Curated by Danilo Eccher.
‘What if all is’ follows Kehayoglou’s track through Patagonia, depicting a journey to recover emptied spaces that exist in a history of tear, uprooting and invasion. This very empty space is also related to her carpet making tradition, of her ancestors escaping from the greek turkish war with a loom into the new land of Argentina.

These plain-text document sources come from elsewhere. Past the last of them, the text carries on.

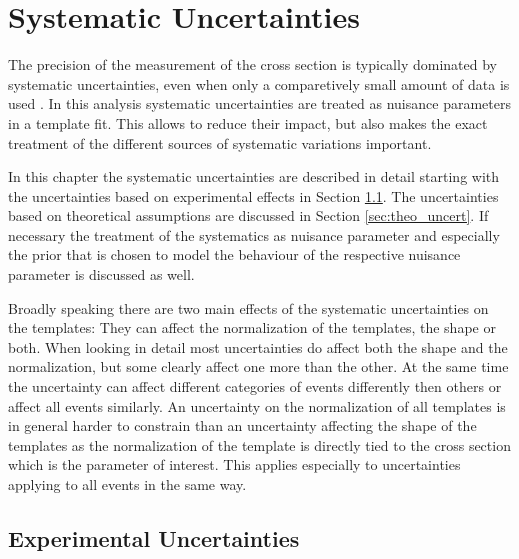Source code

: 
\chapter{Systematic Uncertainties}
\label{sec:syst_uncert}

The precision of the measurement of the \ttbar cross section is typically dominated by systematic uncertainties,
even when only a comparetively small amount of data is used \cite{Khachatryan:2015uqb}. In this analysis systematic uncertainties are treated as nuisance parameters in a
template fit. This allows to reduce their impact, but also makes the exact treatment of the different sources of systematic variations important. 

In this chapter the systematic uncertainties are described in detail starting with the uncertainties based on experimental effects in Section \ref{sec:exp_uncert}.
The uncertainties based on theoretical assumptions are discussed in Section \ref{sec:theo_uncert}. If necessary the treatment of the systematics as nuisance
parameter and especially the prior that is chosen to model the behaviour of the respective nuisance parameter is discussed as well.

Broadly speaking there are two main effects of the systematic uncertainties on the templates: They can affect the normalization of the templates, the shape or both.
When looking in detail most uncertainties do affect both the shape and the normalization, but some clearly affect one more than the other.
At the same time the uncertainty can affect different categories of events differently then others or affect all events similarly.
An uncertainty on the normalization of all templates is in general harder to constrain than an uncertainty affecting the shape of the templates as the normalization of the
\ttbar template is directly tied to the cross section which is the parameter of interest. This applies especially to uncertainties applying to all events in the same way.


\section{Experimental Uncertainties}
\label{sec:exp_uncert}

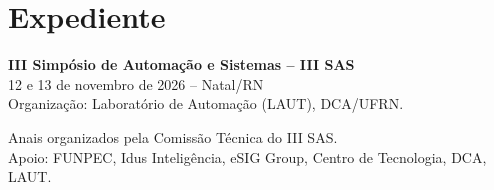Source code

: \documentclass[12pt,a4paper,oneside,openany]{book}
\newcommand{\Autor}[1]{\index[autores]{#1}}
\newcommand{\Artigo}[3]{%
  }
\begin{document}
\Artigo{18_desenvolvimento_de_uma_ferramenta_computacional_em_aplicacao_web_para_simular_o_comportamento_dinamico_do_bombeio_por_cavidades_progressivas_bcp_e_estudar_o_fenomeno_de_reversao_d}
{Desenvolvimento de uma ferramenta computacional em aplicação WEB para simular o comportamento dinâmico do bombeio por cavidades progressivas (BCP) e estudar o fenômeno de reversão do fluxo}
{\Autor{Guilherme da Costa Medeiros Nascimento} \Autor{André Laurindo Maitelli} \Autor{Camila Raquel Sena de Almeida} \Autor{Pedro Manuel Pereira Chamorro} \Autor{Rutácio de Oliveira Costa} }

\backmatter

\printindex[autores]

\chapter*{Expediente}

\noindent\textbf{III Simpósio de Automação e Sistemas -- III SAS}\\
12 e 13 de novembro de 2026 -- Natal/RN\\
Organização: Laboratório de Automação (LAUT), DCA/UFRN.

\vspace{0.5cm}
\noindent Anais organizados pela Comissão Técnica do III SAS.\\
\noindent Apoio: FUNPEC, Idus Inteligência, eSIG Group, Centro de Tecnologia, DCA, LAUT.
\end{document}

As a way of connecting with the aboriginal tribes of South America, that trace rock paintings more than 10.000 years, What if all is reflects on the way we conceive land and proposes a journey to understand the communion and beliefs that united tribes in their search of survival, trying to find their most visceral connection with their land, their inner gods: the ones inhabiting the wind, the river, the mountain. Aboriginal conflicts in south America are manipulated by the media, portraying mapuches, tehuelches and other pueblos originarios as terrorists, while they struggle to recover their ancestral land. In the meantime, international corporate heads get hold of immense sections of land that secure natural resources like drinking water, minerals, and fossil fuels.
Moreover the political conflict, there is a message these old tribes breathe within their discourse that preaches to protect our native territory. This idea of the sacred “territorio”, or terreiro, is also present in many aboriginal tribes within South America, like in northern Brazil.
In this direction, Kehayoglou’s translation of this problematic on to her carpet work, serves as a portal to blend time and space in order to reconnect with the forgotten land of these ancient tribes. By understanding the construction beyond native vegetation, land formation, and the human interaction with nature, Alexandra engages the viewer in a journey into the loins of Mother Earth. Furthermore, the aboriginal Cosmovision proposes a new understanding of time and space, a subject also present in her work, where noise disappears, and the visitor gets transported to a different spatial place in earth and time.
Cerro del Indio is an abandoned hill with caves next to Lago Posadas in Patagonia where aboriginal tribes of Patagonia used to get shelter and make rock paintings. Next to this site on patagonian distances, just over 150 kilometers, we can find the iconic Cueva de las Manos, where these same tribes inscribed thousands of negative stamps of their hands, blowing a mixture of blood and minerals over their hands. Their hands were used to kill the first guanacos, get the meat and skin to survive the winter, and to help their women to give birth to their children inside this rock caves.
Today we continue to discuss how these rock paintings were so exact and this precise, in addition to what they meant for them. Very intricate spirals, whale heads, and men falling from the sky depict a connection of these people with the mystical, the interpretation of dreams, and theories that today clash with our understanding of reality.
‘What if all is’ unfolds these two sites, Cerro del Indio and Cueva de las manos, re constructing their vision and imagery now in 2018, more than 10.000 years from the date these rock paintings were done. It proposes the visitor to immerse into the cave and offer a different way to die, to conceive the way we live.